学校における福祉教育実践の場で、脳性マヒ者の男性の講話を聴く機会に恵まれました。彼は、地域・地元で偏見や差別と闘っている普段の、普通の暮らしについて話し始めました。生徒たちは、彼の吃りながらの、重みのある一言一言に何かを見出 し、何かを掴みとろうと、真剣に耳を傾けていました。講話の内容は、障がい者は特別の存在ではなく、健常者と障がい者が共に「活きる」ためには、互いを知りあうことが大切である。とりわけ障がい者は、地域社会の一員として、地域のみんなに自分の意思を伝えることが大事である。それが、明日につながる、福祉のまちづくりのための障害者運動である、というものでした。講話が終わると、彼は、一杯のお茶をストローで啜(すす)り、車椅子に乗ってひとりで帰っていかれました。
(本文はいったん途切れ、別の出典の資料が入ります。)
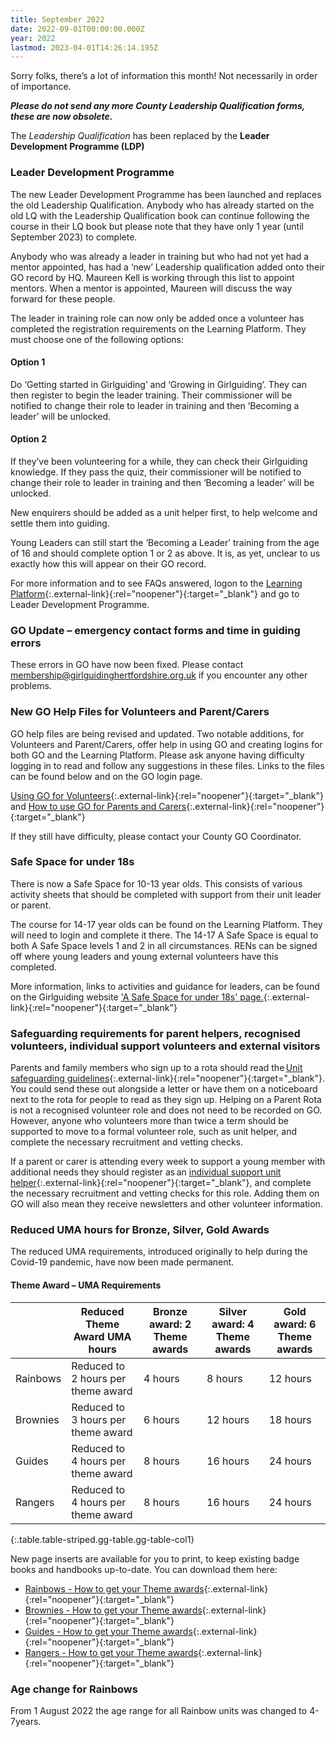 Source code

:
 ```yaml
---
title: September 2022
date: 2022-09-01T00:00:00.000Z
year: 2022
lastmod: 2023-04-01T14:26:14.195Z
---
```

Sorry folks, there’s a lot of information this month! Not necessarily in order of importance.  

**_Please do not send any more County Leadership Qualification forms, these are now obsolete._**

The _Leadership Qualification_ has been replaced by the **Leader Development Programme (LDP)**

### Leader Development Programme

The new Leader Development Programme has been launched and replaces the old Leadership Qualification.  Anybody who has already started on the old LQ with the Leadership Qualification book can continue following the course in their LQ book but please note that they have only 1 year (until September 2023) to complete.

Anybody who was already a leader in training but who had not yet had a mentor appointed, has had a ‘new’ Leadership qualification added onto their GO record by HQ.  Maureen Kell is working through this list to appoint mentors. When a mentor is appointed, Maureen will discuss the way forward for these people.

The leader in training role can now only be added once a volunteer has completed the registration requirements on the Learning Platform. They must choose one of the following options:

#### Option 1  

Do ‘Getting started in Girlguiding’ and ‘Growing in Girlguiding’. They can then register to begin the leader training. Their commissioner will be notified to change their role to leader in training and then ‘Becoming a leader’ will be unlocked.

#### Option 2  

If they’ve been volunteering for a while, they can check their Girlguiding knowledge. If they pass the quiz, their commissioner will be notified to change their role to leader in training and then ‘Becoming a leader’ will be unlocked.

New enquirers should be added as a unit helper first, to help welcome and settle them into guiding.

Young Leaders can still start the ‘Becoming a Leader’ training from the age of 16 and should complete option 1 or 2 as above. It is, as yet, unclear to us exactly how this will appear on their GO record.

For more information and to see FAQs answered, logon to the [Learning Platform](https://learning.girlguiding.org.uk){:.external-link}{:rel="noopener"}{:target="_blank"} and go to Leader Development Programme.

### GO Update – emergency contact forms and time in guiding errors

These errors in GO have now been fixed. Please contact <membership@girlguidinghertfordshire.org.uk> if you encounter any other problems.  

### New GO Help Files for Volunteers and Parent/Carers

GO help files are being revised and updated. Two notable additions, for Volunteers and Parent/Carers, offer help in using GO and creating logins for both GO and the Learning Platform. Please ask anyone having difficulty logging in to read and follow any suggestions in these files. Links to the files can be found below and on the GO login page.

[Using GO for Volunteers](https://www.girlguiding.org.uk/go-for-volunteers/){:.external-link}{:rel="noopener"}{:target="_blank"} and [How to use GO for Parents and Carers](https://www.girlguiding.org.uk/go-for-parents/){:.external-link}{:rel="noopener"}{:target="_blank"}

If they still have difficulty, please contact your County GO Coordinator.

### Safe Space for under 18s

There is now a Safe Space for 10-13 year olds. This consists of various activity sheets that should be completed with support from their unit leader or parent.  

The course for 14-17 year olds can be found on the Learning Platform. They will need to login and complete it there.  The 14-17 A Safe Space is equal to both A Safe Space levels 1 and 2 in all circumstances. RENs can be signed off where young leaders and young external volunteers have this completed.  

More information, links to activities and guidance for leaders, can be found on the Girlguiding website ['A Safe Space for under 18s' page.](https://www.girlguiding.org.uk/making-guiding-happen/learning-and-development/a-safe-space-training/a-safe-space-level-1--an-introduction/a-safe-space-for-under-18s/){:.external-link}{:rel="noopener"}{:target="_blank"}

### Safeguarding requirements for parent helpers, recognised volunteers, individual support volunteers and external visitors

Parents and family members who sign up to a rota should read the [Unit safeguarding guidelines](https://www.girlguiding.org.uk/making-guiding-happen/running-your-unit/safeguarding-and-risk/unit-safeguarding-guidelines/){:.external-link}{:rel="noopener"}{:target="_blank"}. You could send these out alongside a letter or have them on a noticeboard next to the rota for people to read as they sign up. Helping on a Parent Rota is not a recognised volunteer role and does not need to be recorded on GO. However, anyone who volunteers more than twice a term should be supported to move to a formal volunteer role, such as unit helper, and complete the necessary recruitment and vetting checks.

If a parent or carer is attending every week to support a young member with additional needs they should register as an [individual support unit helper](https://www.girlguiding.org.uk/globalassets/docs-and-resources/volunteer-roles/individual-support-unit-helper-role-description.pdf){:.external-link}{:rel="noopener"}{:target="_blank"}, and complete the necessary recruitment and vetting checks for this role. Adding them on GO will also mean they receive newsletters and other volunteer information.

### Reduced UMA hours for Bronze, Silver, Gold Awards

The reduced UMA requirements, introduced originally to help during the Covid-19 pandemic, have now been made permanent.  

#### Theme Award – UMA Requirements

|   | Reduced Theme Award UMA hours | Bronze award: 2 Theme awards | Silver award: 4 Theme awards | Gold award: 6 Theme awards |
|--- | --- | --- | --- | --- |
| Rainbows | Reduced to 2 hours per theme award | 4 hours | 8 hours | 12 hours |
| Brownies | Reduced to 3 hours per theme award | 6 hours | 12 hours | 18 hours |
| Guides | Reduced to 4 hours per theme award | 8 hours | 16 hours | 24 hours |
| Rangers | Reduced to 4 hours per theme award | 8 hours | 16 hours | 24 hours |
{:.table.table-striped.gg-table.gg-table-col1}

New page inserts are available for you to print, to keep existing badge books and handbooks up-to-date. You can download them here:

- [Rainbows - How to get your Theme awards](https://www.girlguiding.org.uk/globalassets/docs-and-resources/programme-and-activities/a4_how_to_get_your_theme_award_rainbows.pdf){:.external-link}{:rel="noopener"}{:target="_blank"}
- [Brownies - How to get your Theme awards](https://www.girlguiding.org.uk/globalassets/docs-and-resources/programme-and-activities/a4_how_to_get_your_theme_award_brownies.pdf){:.external-link}{:rel="noopener"}{:target="_blank"}
- [Guides - How to get your Theme awards](https://www.girlguiding.org.uk/globalassets/docs-and-resources/programme-and-activities/a4_how_to_get_your_theme_award_guides.pdf){:.external-link}{:rel="noopener"}{:target="_blank"}
- [Rangers - How to get your Theme awards](https://www.girlguiding.org.uk/globalassets/docs-and-resources/programme-and-activities/a4_how_to_get_your_theme_award_rangers.pdf){:.external-link}{:rel="noopener"}{:target="_blank"}

### Age change for Rainbows

From 1 August 2022 the age range for all Rainbow units was changed to 4-7years.
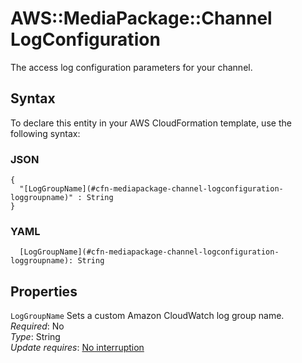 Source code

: # AWS::MediaPackage::Channel LogConfiguration<a name="aws-properties-mediapackage-channel-logconfiguration"></a>

 The access log configuration parameters for your channel\. 

## Syntax<a name="aws-properties-mediapackage-channel-logconfiguration-syntax"></a>

To declare this entity in your AWS CloudFormation template, use the following syntax:

### JSON<a name="aws-properties-mediapackage-channel-logconfiguration-syntax.json"></a>

```
{
  "[LogGroupName](#cfn-mediapackage-channel-logconfiguration-loggroupname)" : String
}
```

### YAML<a name="aws-properties-mediapackage-channel-logconfiguration-syntax.yaml"></a>

```
  [LogGroupName](#cfn-mediapackage-channel-logconfiguration-loggroupname): String
```

## Properties<a name="aws-properties-mediapackage-channel-logconfiguration-properties"></a>

`LogGroupName`  <a name="cfn-mediapackage-channel-logconfiguration-loggroupname"></a>
 Sets a custom Amazon CloudWatch log group name\.   
*Required*: No  
*Type*: String  
*Update requires*: [No interruption](https://docs.aws.amazon.com/AWSCloudFormation/latest/UserGuide/using-cfn-updating-stacks-update-behaviors.html#update-no-interrupt)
筆者(阪野)は、彼女と彼の生き方については、とやかく言えないし、言うつもりもありません。このことを断ったうえで、あえて言えば、彼女の基調講演と彼の講話が、ともに社会福祉協議会の催 しによるものであることが気にかかります。両者の違いについて考えるなかで、関係者の「福祉教育観」を厳しく問い直す必要があるのではないか。そして、これまでの福祉教育実践は、障害や障がい者に対する「偏見」を助長し、「逆差別」を生み出 してきたのではないか。また、障がい者間の偏見や差別の問題を見過ごしてきた、いやあえて避けてきたのではないか。そんなことを考えてしまいます。また、それ故にか、彼の、福祉のまちづくりをめざして 「 共に『活きる』 」、 という言葉の重みが心に響きます。それは筆者だけでしょうか。